Décédé le 11 février dernier à l’âge de 96 ans, le géographe de renommée internationale Louis-Edmond Hamelin a eu une carrière féconde et polymorphe consacrée au Nord.
Un des plus grands legs de M. Hamelin, né au Québec en 1923, aura été la création du Centre d’études nordiques (CEN) en 1961. Le CEN est aujourd’hui un centre d’excellence interuniversitaire de réputation internationale dont l’expertise touche autant l’archéologie que la microbiologie.
Le nom même du centre illustre l’intérêt de Louis-Edmond Hamelin pour la linguistique, la nécessité de posséder des mots facilitant la navigation dans des concepts précis. Effectivement, avant 1961, le mot « nordique » est strictement utilisé pour désigner la Scandinavie. Le géographe le dotera d’un second sens, hors d’une perspective eurocentrique, désignant dorénavant « la partie septentrionale de l’hémisphère boréal ».
Détenteur d’une maitrise en terminologie, auteur de Le Nord et son langage, le géographe est d’ailleurs le créateur de plusieurs néologismes comme « glaciel », « hivernité », « autochtonie » et, surtout, « nordicité ».
Professeur au département de géographie de l’Université Laval et spécialiste du pergélisol, Michel Allard a été un élève de M. Hamelin à cette même institution.
« Il nous expliquait l’indice de nordicité, se rappelle M. Allard, avec le terme vapo pour des valeurs polaires [ou variables], comme la température, la population, selon qu’elle soit inuite ou amérindienne, la limite des arbres, le pergélisol, le réseau routier, etc. »

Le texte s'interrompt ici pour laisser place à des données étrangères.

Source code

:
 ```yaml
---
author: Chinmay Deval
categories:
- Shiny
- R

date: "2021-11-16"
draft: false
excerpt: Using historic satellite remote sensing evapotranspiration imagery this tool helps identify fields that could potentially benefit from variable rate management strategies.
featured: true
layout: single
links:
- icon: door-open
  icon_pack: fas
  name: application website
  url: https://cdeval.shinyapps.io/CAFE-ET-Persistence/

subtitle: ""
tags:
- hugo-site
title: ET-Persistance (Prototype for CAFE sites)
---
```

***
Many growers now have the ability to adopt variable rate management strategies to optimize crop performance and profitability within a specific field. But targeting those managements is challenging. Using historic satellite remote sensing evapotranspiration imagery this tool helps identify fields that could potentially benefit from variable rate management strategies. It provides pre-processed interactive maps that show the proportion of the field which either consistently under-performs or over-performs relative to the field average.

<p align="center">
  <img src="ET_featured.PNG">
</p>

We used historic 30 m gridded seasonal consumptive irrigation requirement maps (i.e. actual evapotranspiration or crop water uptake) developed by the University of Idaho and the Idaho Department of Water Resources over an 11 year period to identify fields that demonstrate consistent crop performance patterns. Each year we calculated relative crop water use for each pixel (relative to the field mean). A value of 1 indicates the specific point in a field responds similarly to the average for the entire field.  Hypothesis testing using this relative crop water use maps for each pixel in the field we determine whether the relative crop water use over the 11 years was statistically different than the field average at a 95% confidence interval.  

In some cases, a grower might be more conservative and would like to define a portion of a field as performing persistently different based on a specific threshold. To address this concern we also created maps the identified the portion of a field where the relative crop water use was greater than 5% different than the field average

Sur Twitter, à l’occasion de son décès, la coéditrice du Arctic Yearbook, Heather Exner-Pirot, a rappelé l’intérêt du concept de nordicité, où la latitude n’est qu’une variable parmi d’autres.
Pour Michel Allard, ce concept a beaucoup évolué au fil des ans, la nordicité devenant également quelque chose de l’ordre du tempérament, de la culture.
Une pensée avant-gardiste
Louis-Edmond Hamelin a milité pour que le Nord canadien ne soit plus perçu comme une colonie du Sud, d’où il est administré, mais aussi pour que ses habitants, les Autochtones, notamment, participent aux prises de décision. Michel Allard considère que sur ces aspects, Louis-Edmond Hamelin était à l’avant-garde de son époque.

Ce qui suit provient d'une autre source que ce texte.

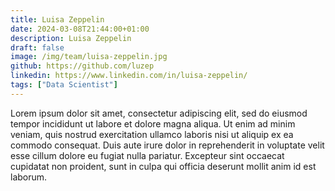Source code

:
 ```yaml
---
title: Luisa Zeppelin
date: 2024-03-08T21:44:00+01:00
description: Luisa Zeppelin
draft: false
image: /img/team/luisa-zeppelin.jpg
github: https://github.com/luzep
linkedin: https://www.linkedin.com/in/luisa-zeppelin/
tags: ["Data Scientist"]
---
```


Lorem ipsum dolor sit amet, consectetur adipiscing elit, sed do eiusmod tempor incididunt ut labore et dolore magna aliqua. Ut enim ad minim veniam, quis nostrud exercitation ullamco laboris nisi ut aliquip ex ea commodo consequat. Duis aute irure dolor in reprehenderit in voluptate velit esse cillum dolore eu fugiat nulla pariatur. Excepteur sint occaecat cupidatat non proident, sunt in culpa qui officia deserunt mollit anim id est laborum.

« Pour lui, dit-il, le Nord du Canada est un pays autochtone. Il était prodéveloppement des ressources, mais le développement devait se faire de façon harmonieuse avec les Autochtones. Il a conseillé les Cris lors du développement de la baie James. »
Dans La nordicité du Québec, de Daniel Chartier et Jean Désy, le géographe rappelle s’être déjà prononcé en faveur de la création d’un gouvernement du Nunavik et d’une représentation autochtone à l’Assemblée nationale du Québec.
Aux Territoires du Nord-Ouest
Entre 1971 et 1975, Louis-Edmond Hamelin a siégé au 7e Conseil législatif des Territoires du Nord-Ouest, faisant partie de la dernière cohorte de membres désignés par le gouverneur général.
« C’est un de ceux pour qui l’Assemblée devait être constituée de députés élus et pour qui la région devait avoir plus d’autonomie », assure André Légaré, docteur en géographie, chercheur associé à l’Université de Saskatchewan et résident des TNO.
Ce sera chose accomplie en 1975 avec l’entrée en vigueur des modifications à l’Acte des Territoires du Nord-Ouest, alors que les 15 députés seront élus.
« Il m’avait dit à plusieurs reprises avoir adoré cette expérience, une des plus belles de sa vie », raconte André Légaré, pour qui Louis-Edmond Hamelin a été un modèle, un pionnier de la recherche sur le Nord, qui a travaillé aussi bien sur la géographie physique qu’humaine.
« Louis-Edmond Hamelin avait fait beaucoup d’expéditions aux TNO depuis les années 50, rappelle M. Légaré. Il est le premier […] et un des rares francophones à avoir écrit sur les Territoires du Nord-Ouest. Son livre Nordicité canadienne contient plusieurs chapitres sur les TNO et le Yukon. »
Au cours de sa carrière, M. Hamelin a reçu un nombre important de distinctions, parmi lesquelles officier de l’Ordre du Canada, membre de la Société Royale du Canada, membre de l’Ordre des francophones d’Amérique et correspondant de l’Académie des sciences morales et politiques (France).